NASA software used to enhance Earth science imagery could help interpret medical imagery. The new MED-SEG system, developed by Bartron Medical Imaging Inc. of Largo, Md., relies on an innovative software program developed at NASA to help doctors analyze mammograms, ultrasounds, digital X-rays and other medical imaging tests.
"The use of this computer-based technology could minimize human error that occurs when evaluating radiologic films and might allow for earlier detection of abnormalities within the tissues being imaged," said Dr. Thomas Rutherford, director of Gynecologic Oncology at Yale University in New Haven, Conn.
The Food and Drug Administration recently cleared the system for trained professionals to process images. These images can be used in radiologists' reports and communications, but the processed images should not be used for primary diagnosis.
MED-SEG is a software device that receives medical images and data from various medical imaging sources. Images and data can be stored, communicated, processed and displayed within the system or across computer networks at distributed locations.
The core of Bartron's MED-SEG system is a computer algorithm, the Hierarchical Segmentation Software, developed at NASA's Goddard Space Flight Center in Greenbelt, Md., by computer engineer James C. Tilton. He began working on his algorithm more than 25 years ago.

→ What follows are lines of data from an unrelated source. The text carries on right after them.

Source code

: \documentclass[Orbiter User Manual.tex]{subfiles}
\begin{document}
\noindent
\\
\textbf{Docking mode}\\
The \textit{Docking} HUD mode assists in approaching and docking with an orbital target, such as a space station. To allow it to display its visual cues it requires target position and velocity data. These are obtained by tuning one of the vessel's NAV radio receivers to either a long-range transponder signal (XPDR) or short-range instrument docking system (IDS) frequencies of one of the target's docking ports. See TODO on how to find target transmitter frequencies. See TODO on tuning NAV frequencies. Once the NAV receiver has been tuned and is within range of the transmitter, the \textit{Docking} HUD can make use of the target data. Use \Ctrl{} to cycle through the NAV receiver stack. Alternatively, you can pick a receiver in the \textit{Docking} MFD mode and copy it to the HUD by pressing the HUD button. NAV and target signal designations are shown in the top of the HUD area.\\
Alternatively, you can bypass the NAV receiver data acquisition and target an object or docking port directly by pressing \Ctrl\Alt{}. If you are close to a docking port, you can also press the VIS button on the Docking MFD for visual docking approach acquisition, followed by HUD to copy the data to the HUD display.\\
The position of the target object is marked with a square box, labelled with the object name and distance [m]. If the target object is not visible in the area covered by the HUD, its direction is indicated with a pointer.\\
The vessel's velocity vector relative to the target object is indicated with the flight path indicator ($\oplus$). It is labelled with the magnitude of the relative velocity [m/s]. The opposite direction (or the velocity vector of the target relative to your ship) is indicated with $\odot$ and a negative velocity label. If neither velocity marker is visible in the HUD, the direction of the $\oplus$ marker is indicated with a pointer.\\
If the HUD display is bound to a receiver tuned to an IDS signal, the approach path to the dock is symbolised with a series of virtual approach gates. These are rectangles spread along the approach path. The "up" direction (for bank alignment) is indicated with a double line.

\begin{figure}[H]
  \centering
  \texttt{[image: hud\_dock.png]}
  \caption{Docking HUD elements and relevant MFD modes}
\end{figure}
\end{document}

His goal was to advance a totally new approach for analyzing digital images, which are made up of thousands of pixels. Like a single piece of a jigsaw puzzle, a pixel often does not provide enough information about where it fits in the overall scene. To overcome the deficiency, Tilton focused on an approach called image segmentation, which organizes and groups an image's pixels together at different levels of detail. Tilton's approach to image segmentation is different than others. It finds region objects, and also groups spatially separated region objects together into region classes.
For example, an Earth satellite image may contain several lakes of different depths. Deep lakes appear dark blue, and shallow lakes are a lighter shade of blue. The software first finds each individual lake; then it groups together all shallow lakes into one class and the deeper lakes into another. Because lakes are more similar than they are to vegetation, roads, buildings, and other objects, the software groups all lakes together, regardless of their varying colors. As a result, the software allows the user to distinguish important features in the scene accurately and quickly.
Bartron learned of the software through Goddard's Innovative Partnerships Program Office. In 2003 the company licensed the patented technology to create a system that would differentiate hard-to-see details in complex medical images.
"Trained professionals can use the MED-SEG system to separate two-dimensional images into digitally related sections or regions that, after colorization, can be individually labeled by the user," explained Fitz Walker, president and CEO of Bartron Medical Imaging.
Dr. Molly Brewer, a professor with the Division of Gynecologic Oncology at the University of Connecticut Health Center in Farmington, would like to do clinical trials with the MED-SEG system to improve mammography as a diagnostic tool for detecting breast cancer.
"One problem with mammograms is they often give a false negative for detecting abnormalities in women's breasts," Brewer said. "Women who either have high breast density or a strong family history of breast cancer are often sent for MRIs, which are costly, very uncomfortable and have a high false positive rate resulting in many unnecessary biopsies. The MED-SEG processes the image allowing a doctor to see a lot more detail in a more quantitative way. This new software could save patients a lot of money by reducing the number of costly and unnecessary tests."